Now i know why it's never really talked about anymore.

Again thanks ... i'm going to look some more into this VLIW chip

bousozoku
Oct 6, 2003, 04:02 PM
Originally posted by Catfish_Man

...
There's also VLIW, which is much newer, and different from either CISC or RISC. The only VLIW chips I know of are Sun's MAJC, Intel's Itanium, and Transmeta's Crusoe.

I think you should also claim HP's Precision Architecture as the original commerical VLIW processor. It is the progenitor of the Itanium line.

Catfish_Man
Oct 6, 2003, 04:12 PM
Originally posted by bousozoku
I think you should also claim HP's Precision Architecture as the original commerical VLIW processor. It is the progenitor of the Itanium line.

Yeah, I'd forgotten about those.

hvfsl
Oct 6, 2003, 04:12 PM
The three main chips in the world (Pentium, Athlon and PPC) are all a mixture of CISC and RISC now.
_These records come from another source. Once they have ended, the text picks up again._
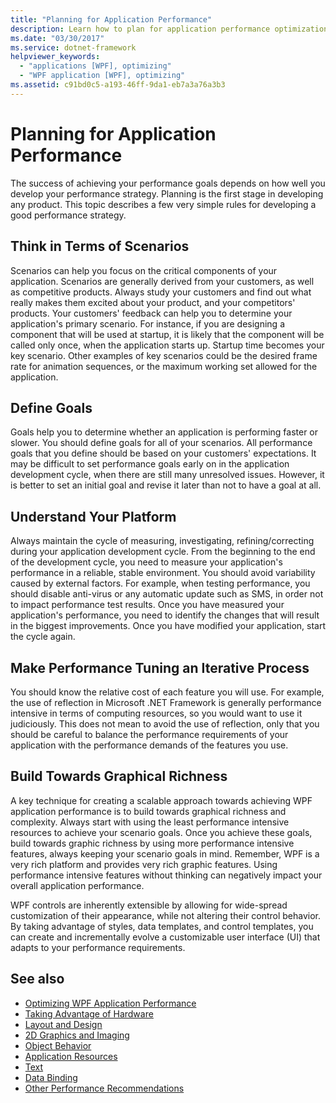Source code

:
 ```yaml
---
title: "Planning for Application Performance"
description: Learn how to plan for application performance optimization and understand how to develop performance strategies for your applications.
ms.date: "03/30/2017"
ms.service: dotnet-framework
helpviewer_keywords:
  - "applications [WPF], optimizing"
  - "WPF application [WPF], optimizing"
ms.assetid: c91bd0c5-a193-46ff-9da1-eb7a3a76a3b3
---
```

# Planning for Application Performance

The success of achieving your performance goals depends on how well you develop your performance strategy. Planning is the first stage in developing any product. This topic describes a few very simple rules for developing a good performance strategy.

## Think in Terms of Scenarios

Scenarios can help you focus on the critical components of your application. Scenarios are generally derived from your customers, as well as competitive products. Always study your customers and find out what really makes them excited about your product, and your competitors' products. Your customers' feedback can help you to determine your application's primary scenario. For instance, if you are designing a component that will be used at startup, it is likely that the component will be called only once, when the application starts up. Startup time becomes your key scenario. Other examples of key scenarios could be the desired frame rate for animation sequences, or the maximum working set allowed for the application.

## Define Goals

Goals help you to determine whether an application is performing faster or slower. You should define goals for all of your scenarios. All performance goals that you define should be based on your customers' expectations. It may be difficult to set performance goals early on in the application development cycle, when there are still many unresolved issues. However, it is better to set an initial goal and revise it later than not to have a goal at all.

## Understand Your Platform

Always maintain the cycle of measuring, investigating, refining/correcting during your application development cycle. From the beginning to the end of the development cycle, you need to measure your application's performance in a reliable, stable environment. You should avoid variability caused by external factors. For example, when testing performance, you should disable anti-virus or any automatic update such as SMS, in order not to impact performance test results. Once you have measured your application's performance, you need to identify the changes that will result in the biggest improvements. Once you have modified your application, start the cycle again.

## Make Performance Tuning an Iterative Process

You should know the relative cost of each feature you will use. For example, the use of reflection in Microsoft .NET Framework is generally performance intensive in terms of computing resources, so you would want to use it judiciously. This does not mean to avoid the use of reflection, only that you should be careful to balance the performance requirements of your application with the performance demands of the features you use.

## Build Towards Graphical Richness

A key technique for creating a scalable approach towards achieving WPF application performance is to build towards graphical richness and complexity. Always start with using the least performance intensive resources to achieve your scenario goals. Once you achieve these goals, build towards graphic richness by using more performance intensive features, always keeping your scenario goals in mind. Remember, WPF is a very rich platform and provides very rich graphic features. Using performance intensive features without thinking can negatively impact your overall application performance.

WPF controls are inherently extensible by allowing for wide-spread customization of their appearance, while not altering their control behavior. By taking advantage of styles, data templates, and control templates, you can create and incrementally evolve a customizable user interface (UI) that adapts to your performance requirements.

## See also

- [Optimizing WPF Application Performance](optimizing-wpf-application-performance.md)
- [Taking Advantage of Hardware](optimizing-performance-taking-advantage-of-hardware.md)
- [Layout and Design](optimizing-performance-layout-and-design.md)
- [2D Graphics and Imaging](optimizing-performance-2d-graphics-and-imaging.md)
- [Object Behavior](optimizing-performance-object-behavior.md)
- [Application Resources](optimizing-performance-application-resources.md)
- [Text](optimizing-performance-text.md)
- [Data Binding](optimizing-performance-data-binding.md)
- [Other Performance Recommendations](optimizing-performance-other-recommendations.md)
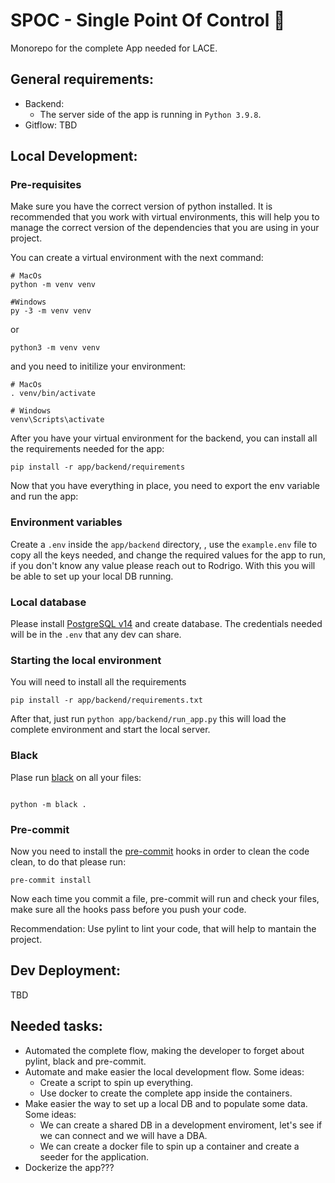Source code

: # SPOC - Single Point Of Control :vulcan_salute:

Monorepo for the complete App needed for LACE.

## General requirements:

- Backend:
  - The server side of the app is running in `Python 3.9.8`.
- Gitflow:
  TBD

## Local Development:

### Pre-requisites

Make sure you have the correct version of python installed. It is recommended that you work with virtual environments, this will help you to manage the correct version of the dependencies that you are using in your project.

You can create a virtual environment with the next command:

```shell
# MacOs
python -m venv venv

#Windows
py -3 -m venv venv
```

or

```shell
python3 -m venv venv
```

and you need to initilize your environment:

```
# MacOs
. venv/bin/activate

# Windows
venv\Scripts\activate
```

After you have your virtual environment for the backend, you can install all the requirements needed for the app:

```
pip install -r app/backend/requirements
```

Now that you have everything in place, you need to export the env variable and run the app:


### Environment variables

Create a `.env` inside the `app/backend` directory, , use the `example.env` file to copy all the keys needed, and change the required values for the app to run, if you don't know any value please reach out to Rodrigo. With this you will be able to set up your local DB running.

### Local database

Please install [PostgreSQL v14](https://www.postgresql.org/download/) and create database. The credentials needed will be in the `.env` that any dev can share.

### Starting the local environment

You will need to install all the requirements

```shell script
pip install -r app/backend/requirements.txt
```

After that, just run `python app/backend/run_app.py` this will load the complete environment and start the local server.

### Black

Plase run [black](https://github.com/psf/black) on all your files:

```

python -m black .

```

### Pre-commit

Now you need to install the [pre-commit](https://pre-commit.com/index.html) hooks in order to clean the code clean, to do that please run:

```shell
pre-commit install
```

Now each time you commit a file, pre-commit will run and check your files, make sure all the hooks pass before you push your code.

Recommendation: Use pylint to lint your code, that will help to mantain the project.


## Dev Deployment:

TBD

## Needed tasks:

- Automated the complete flow, making the developer to forget about pylint, black and pre-commit.
- Automate and make easier the local development flow. Some ideas:
  - Create a script to spin up everything.
  - Use docker to create the complete app inside the containers.
- Make easier the way to set up a local DB and to populate some data. Some ideas:
  - We can create a shared DB in a development enviroment, let's see if we can connect and we will have a DBA.
  - We can create a docker file to spin up a container and create a seeder for the application.
- Dockerize the app???
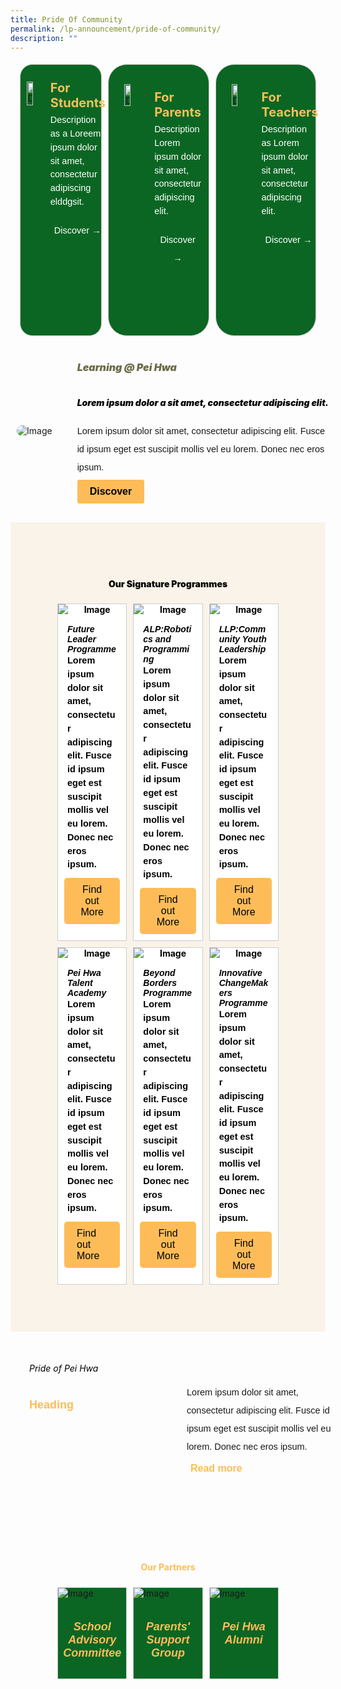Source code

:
 ```yaml
---
title: Pride Of Community
permalink: /lp-announcement/pride-of-community/
description: ""
---
```

<div style="display: flex;margin:10px;justify-content: center;">
<div style="border-radius: 20px;flex: 1;border: 1px solid #ccc; display: flex; width:23%; gap: 5px; margin:5px;background-color: #0B6623;padding: 10px;box-sizing: border-box;" class="rectangle"> 
	<img alt="Description of the image" style="width: 30%;height: auto;object-fit: cover; margin-top:17px;" src="https://img.icons8.com/ios/50/FAB005/open-book--v1.png"> 
	<div style="color:white;"> 
		<p style="font-weight: bold;margin: 0;color:#F8BF58;font-size:20px;margin-top:15px;" class="header">For Students</p> 
		<p style="font-size:14.5px; line-height:1.5 ;margin-top:5px; font-family:sans-serif;" class="description">Description as a Loreem ipsum dolor sit amet, consectetur adipiscing elddgsit.<br></p> 
		<button style="color: white; background-color: transparent;background-repeat: no-repeat;border: none;cursor: pointer; font-size:14.5px; line-height:2;margin-top:5px; font-family:sans-serif;">Discover →</button>
	</div> 
</div>

<div style="border-radius: 30px;flex: 1;border: 1px solid #ccc; display: flex; width:23%; gap: 15px; margin:5px;background-color: #0B6623;padding: 25px;box-sizing: border-box;" class="rectangle"> 
	<img alt="Description of the image" style="width: 30%;height: auto;object-fit: cover; margin-top:6px;" src="https://img.icons8.com/external-vitaliy-gorbachev-lineal-vitaly-gorbachev/60/FAB005/external-family-chinese-new-year-vitaliy-gorbachev-lineal-vitaly-gorbachev.png"> 
	<div style="color:white;"> 
		<p style="font-weight: bold;margin: 0;color:#F8BF58;font-size:20px;margin-top:15px;" class="header">For Parents</p> 
		<p style="font-size:14.5px; line-height:1.5 ;margin-top:5px; font-family:sans-serif;" class="description">Description Lorem ipsum dolor sit amet, consectetur adipiscing elit.<br></p> 
	<button style="color: white;    background-color: transparent;background-repeat: no-repeat;border: none;cursor: pointer; font-size:14.5px; line-height:2;margin-top:5px; font-family:sans-serif;">Discover →</button>
	</div> 
</div>

<div style="border-radius: 30px;flex: 1;border: 1px solid #ccc; display: flex; width:23%; gap: 15px; margin:5px;background-color: #0B6623;padding: 25px;box-sizing: border-box;" class="rectangle"> 
	<img alt="Description of the image" style="width: 30%;height: auto;object-fit: cover; margin-top:6px;" src="https://img.icons8.com/pastel-glyph/64/FAB005/physics-book.png"> 
	<div style="color:white;"> 
		<p style="font-weight: bold;margin: 0;color:#F8BF58;font-size:20px;margin-top:15px;" class="header">For Teachers</p> 
		<p style="font-size:14.5px; line-height:1.5 ;margin-top:5px; font-family:sans-serif;" class="description">Description as Lorem ipsum dolor sit amet, consectetur adipiscing elit.<br></p> 
<button style="color: white;    background-color: transparent;background-repeat: no-repeat;border: none;cursor: pointer; font-size:14.5px; line-height:2;margin-top:5px; font-family:sans-serif;">Discover →</button>
	</div> 
</div>
</div>

<div style="margin-top:20px; width:100%; padding: 10px; display: flex; align-items: center;" class="box"> 
	<img class="image" alt="Image" style="max-width: 300px; margin-right: 40px;border-radius: 20px" src="https://i.scdn.co/image/ab67616d00001e02af08a1c1088b457401e7d4fc"> 
	<div style="flex: 1;" class="content"> 
		<h6 style="margin-top: 5px;color:#6d6b47;font-weight: 900;font-size:16px;">Learning @ Pei Hwa</h6> 
		<h5 style="margin-top: 5px;color:black;font-weight: 900;">Lorem ipsum dolor a sit amet, consectetur adipiscing elit.</h5> 
		<p style="margin: 5px 0;font-size:14.5px; line-height:2;font-family:sans-serif;">Lorem ipsum dolor sit amet, consectetur adipiscing elit. Fusce id ipsum eget est suscipit mollis vel eu lorem. Donec nec eros ipsum.</p>
		<button style="background-color: #FDBC58; color: black; margin:0px;padding: 10px 20px; border: none; border-radius: 3px; font-size: 16px;font-weight:900">Discover</button>
	</div> 
</div>

<div style="background-color:#FAF3E9;padding:70px;margin-top:20px;">
<h4 style="text-align:center;"><strong style="text-align:center; color:black; font-weight:900;">Our Signature Programmes</strong></h4><strong style="text-align:center; color:black; font-weight:900;"><strong>

<div style="display:flex;">
	
<div style="flex: 1;border: 1px solid #ccc; padding: 0px; display: flex; flex-direction: column;width:23%;gap: 15px;margin:5px; background-color:white;" class="box"> 
	<img style="max-width: 100%;" class="image" alt="Image" src="https://www.allkpop.com/upload/2022/09/content/080142/web_data/allkpop_1662615842_20220908-highlight.jpg"> 
	<div style="flex: 1;" class="content"> 
		<h5 style="color:black;font-family:sans-serif;font-weight:bold;margin:0px 15px;text-align:left;">Future Leader Programme</h5> 
		<p style="font-size:14.5px; line-height:1.5;margin:0 15px;font-family:sans-serif;text-align:left;">Lorem ipsum dolor sit amet, consectetur adipiscing elit. Fusce id ipsum eget est suscipit mollis vel eu lorem. Donec nec eros ipsum.</p>
		<button style="background-color: #FDBC58; color: black; margin:10px;padding: 10px 20px; border: none; border-radius: 5px; font-size: 16px;">Find out More </button>
	</div> 
</div>

<div style="flex: 1;border: 1px solid #ccc; padding: 0px; display: flex; flex-direction: column;width:23%;gap: 15px;margin:5px; background-color:white;" class="box"> 
	<img style="max-width: 100%;" class="image" alt="Image" src="https://www.allkpop.com/upload/2022/09/content/080142/web_data/allkpop_1662615842_20220908-highlight.jpg"> 
	<div style="flex: 1;" class="content"> 
		<h5 style="color:black;font-family:sans-serif;font-weight:bold;margin:0px 15px;text-align:left;">ALP:Robotics and Programming</h5> 
		<p style="font-size:14.5px; line-height:1.5;margin:0 15px;font-family:sans-serif;text-align:left;">Lorem ipsum dolor sit amet, consectetur adipiscing elit. Fusce id ipsum eget est suscipit mollis vel eu lorem. Donec nec eros ipsum.</p>
		<button style="background-color: #FDBC58; color: black; margin:10px;padding: 10px 20px; border: none; border-radius: 5px; font-size: 16px;">Find out More </button>
	</div> 
</div>
	<div style="flex: 1;border: 1px solid #ccc; padding: 0px; display: flex; flex-direction: column;width:23%;gap: 15px;margin:5px; background-color:white;" class="box"> 
	<img style="max-width: 100%;" class="image" alt="Image" src="https://www.allkpop.com/upload/2022/09/content/080142/web_data/allkpop_1662615842_20220908-highlight.jpg"> 
	<div style="flex: 1;" class="content"> 
		<h5 style="color:black;font-family:sans-serif;font-weight:bold;margin:0px 15px;text-align:left;">LLP:Community Youth Leadership</h5> 
		<p style="font-size:14.5px; line-height:1.5;margin:0 15px;font-family:sans-serif;text-align:left;">Lorem ipsum dolor sit amet, consectetur adipiscing elit. Fusce id ipsum eget est suscipit mollis vel eu lorem. Donec nec eros ipsum.</p>
		<button style="background-color: #FDBC58; color: black; margin:10px;padding: 10px 20px; border: none; border-radius: 5px; font-size: 16px;">Find out More </button>
	</div> 
</div>
</div>

<div style="display:flex;">
	
<div style="flex: 1;border: 1px solid #ccc; padding: 0px; display: flex; flex-direction: column;width:23%;gap: 15px;margin:5px; background-color:white;" class="box"> 
	<img style="max-width: 100%;" class="image" alt="Image" src="https://www.allkpop.com/upload/2022/09/content/080142/web_data/allkpop_1662615842_20220908-highlight.jpg"> 
	<div style="flex: 1;" class="content"> 
		<h5 style="color:black;font-family:sans-serif;font-weight:bold;margin:0px 15px;text-align:left;">Pei Hwa Talent Academy</h5> 
		<p style="font-size:14.5px; line-height:1.5;margin:0 15px;font-family:sans-serif;text-align:left;">Lorem ipsum dolor sit amet, consectetur adipiscing elit. Fusce id ipsum eget est suscipit mollis vel eu lorem. Donec nec eros ipsum.</p>
		<button style="background-color: #FDBC58; color: black; margin:10px;padding: 10px 20px; border: none; border-radius: 5px; font-size: 16px;text-align:left;">Find out More </button>
	</div> 
</div>

<div style="flex: 1;border: 1px solid #ccc; padding: 0px; display: flex; flex-direction: column;width:23%;gap: 15px;margin:5px; background-color:white;" class="box"> 
	<img style="max-width: 100%;" class="image" alt="Image" src="https://www.allkpop.com/upload/2022/09/content/080142/web_data/allkpop_1662615842_20220908-highlight.jpg"> 
	<div style="flex: 1;" class="content"> 
		<h5 style="color:black;font-family:sans-serif;font-weight:bold;margin:0px 15px;text-align:left;">Beyond Borders Programme</h5> 
		<p style="font-size:14.5px; line-height:1.5;margin:0 15px;font-family:sans-serif;text-align:left;">Lorem ipsum dolor sit amet, consectetur adipiscing elit. Fusce id ipsum eget est suscipit mollis vel eu lorem. Donec nec eros ipsum.</p>
		<button style="background-color: #FDBC58; color: black; margin:10px;padding: 10px 20px; border: none; border-radius: 5px; font-size: 16px;">Find out More </button>
	</div> 
</div>
	<div style="flex: 1;border: 1px solid #ccc; padding: 0px; display: flex; flex-direction: column;width:23%;gap: 15px;margin:5px; background-color:white;" class="box"> 
	<img style="max-width: 100%;" class="image" alt="Image" src="https://www.allkpop.com/upload/2022/09/content/080142/web_data/allkpop_1662615842_20220908-highlight.jpg"> 
	<div style="flex: 1;" class="content"> 
		<h5 style="color:black;font-family:sans-serif;font-weight:bold;margin:0px 15px;text-align:left;">Innovative ChangeMakers Programme</h5> 
		<p style="font-size:14.5px; line-height:1.5;margin:0 15px;font-family:sans-serif;text-align:left;">Lorem ipsum dolor sit amet, consectetur adipiscing elit. Fusce id ipsum eget est suscipit mollis vel eu lorem. Donec nec eros ipsum.</p>
		<button style="background-color: #FDBC58; color: black; margin:10px;padding: 10px 20px; border: none; border-radius: 5px; font-size: 16px;">Find out More </button>
	</div> 
</div>
</div>
</strong></strong></div>

<div style="margin-top:20px; width:100%; padding: 30px; display: flex; align-items: center;" class="box"> 
	<div style="flex: 1;" class="content"> 
		<h6 style="color: black;margin-top:-90px;text-align:left;">Pride of Pei Hwa</h6> 
		<p style="font-size:18px; line-height:2;font-family:sans-serif;margin: 0;text-align:left;"><strong style="color:#FDBC58; font-weight:900">Heading</strong></p> 
	</div> 
	<div style="flex: 1;" class="content">
		<h6></h6> 
		<p style="margin: 10px 0;font-size:14.5px; line-height:2;font-family:sans-serif;text-align:left;">Lorem ipsum dolor sit amet, consectetur adipiscing elit. Fusce id ipsum eget est suscipit mollis vel eu lorem. Donec nec eros ipsum.</p>
		<button style="margin:0px;background-color: transparent;background-repeat: no-repeat;border: none; border-radius: 5px; font-size: 16px;"><strong style="font-size: 16px;color: #FDBC58; font-weight:900;">Read more </strong></button>
	</div> 
</div>

<div style="padding:70px;margin-top:20px;">
<h4 style="text-align:center; color:#FDBC58; font-weight:bold;">Our Partners</h4>

<div style="display:flex;">
	
<div style="flex: 1;border: 1px solid #ccc; padding: 0px; display: flex; flex-direction: column;width:33%;gap: 10px;margin:5px; background-color:white;background-color: #0B6623;" class="box"> 
	<img style="max-width: 100%;" class="image" alt="Image" src="https://www.allkpop.com/upload/2022/09/content/080142/web_data/allkpop_1662615842_20220908-highlight.jpg"> 
	<div style="flex: 1;" class="content"> 
		<h5 style="color:#FDBC58;font-family:sans-serif;font-weight:bold;text-align:center;font-size:18px;">School Advisory Committee</h5> 
	</div> 
</div>

<div style="flex: 1;border: 1px solid #ccc; padding: 0px; display: flex; flex-direction: column;width:33%;gap: 10px;margin:5px; background-color:white;background-color: #0B6623;" class="box"> 
	<img style="max-width: 100%;" class="image" alt="Image" src="https://www.allkpop.com/upload/2022/09/content/080142/web_data/allkpop_1662615842_20220908-highlight.jpg"> 
	<div style="flex: 1;" class="content"> 
		<h5 style="color:#FDBC58;font-family:sans-serif;font-weight:bold;text-align:center;font-size:18px;">Parents' Support Group</h5> 
	</div> 
</div>
	
<div style="flex: 1;border: 1px solid #ccc; padding: 0px; display: flex; flex-direction: column;width:33%;gap: 10px;margin:5px; background-color:white;background-color: #0B6623;" class="box"> 
	<img style="max-width: 100%;" class="image" alt="Image" src="https://www.allkpop.com/upload/2022/09/content/080142/web_data/allkpop_1662615842_20220908-highlight.jpg"> 
	<div style="flex: 1;" class="content"> 
		<h5 style="color:#FDBC58;font-family:sans-serif;font-weight:bold;text-align:center;font-size:18px;">Pei Hwa Alumni</h5> 
	</div> 
</div>

</div>
	</div>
The P4 and the Athlon have a RISC core, but a converter to convert the instructions back into CISC. The PPC is still mainly a RISC chip, but it has a lot of the features of CISC chips in it.

This is why AMD could have made PPC chips for Apple, since they already have RISC chips, this is where some of the rumors about Apple and AMD chame from.

daveL
Oct 6, 2003, 04:38 PM
Originally posted by bousozoku
I think you should also claim HP's Precision Architecture as the original commerical VLIW processor. It is the progenitor of the Itanium line.
I do not believe that is correct. HP's PA cpus are RISC, not VLIW. Itanium was/is a joint development between HP and Intel to develop VLIW processor architecture.

Bear
Oct 6, 2003, 06:52 PM
Originally posted by hvfsl
...
This is why AMD could have made PPC chips for Apple, since they already have RISC chips, this is where some of the rumors about Apple and AMD chame from. This is nonsense. Intel could just as eaily produce a PPC chip. All they neeed are the designs for it.

Just because two chips are RISC based, it doesn't make them similar. The instruction sets could be way different and still b oth be RISC chips.

Yes AMD could have manufactured the PPC chips, but who would have given them the design?